**WHAT IS EXPECTED**
Copy every line of the following data that includes the string "subsection".

————————

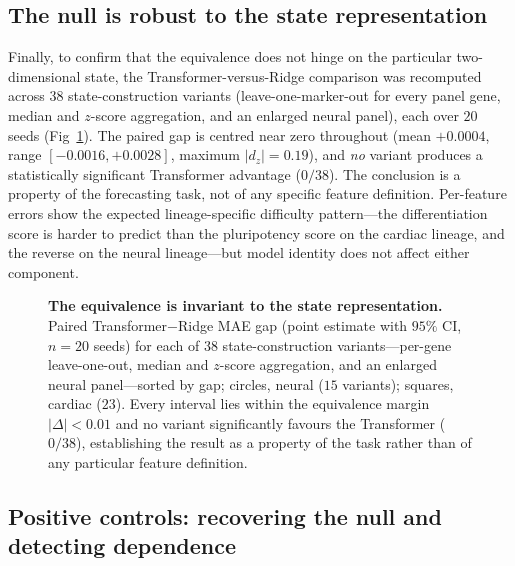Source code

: \documentclass[10pt,letterpaper]{article}
\begin{document}
\subsection*{The null is robust to the state representation}
\label{subsec:res_sensitivity}

Finally, to confirm that the equivalence does not hinge on the particular two-dimensional state, the Transformer-versus-Ridge comparison was recomputed across $38$ state-construction variants (leave-one-marker-out for every panel gene, median and $z$-score aggregation, and an enlarged neural panel), each over $20$ seeds (Fig~\ref{fig:sensitivity}). The paired gap is centred near zero throughout (mean $+0.0004$, range $[-0.0016,+0.0028]$, maximum $|d_z|=0.19$), and \emph{no} variant produces a statistically significant Transformer advantage ($0/38$). The conclusion is a property of the forecasting task, not of any specific feature definition. Per-feature errors show the expected lineage-specific difficulty pattern---the differentiation score is harder to predict than the pluripotency score on the cardiac lineage, and the reverse on the neural lineage---but model identity does not affect either component.

\begin{figure}[!h]
\caption{\textbf{The equivalence is invariant to the state representation.} Paired Transformer$-$Ridge MAE gap (point estimate with $95\%$ CI, $n=20$ seeds) for each of $38$ state-construction variants---per-gene leave-one-out, median and $z$-score aggregation, and an enlarged neural panel---sorted by gap; circles, neural ($15$ variants); squares, cardiac ($23$). Every interval lies within the equivalence margin $|\Delta|<0.01$ and no variant significantly favours the Transformer ($0/38$), establishing the result as a property of the task rather than of any particular feature definition.}
\label{fig:sensitivity}
\end{figure}

\subsection*{Positive controls: recovering the null and detecting dependence}
\label{subsec:res_positive}
\end{document}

————————

**EXERCISE RESPONSE**
\subsection*{The null is robust to the state representation}
\subsection*{Positive controls: recovering the null and detecting dependence}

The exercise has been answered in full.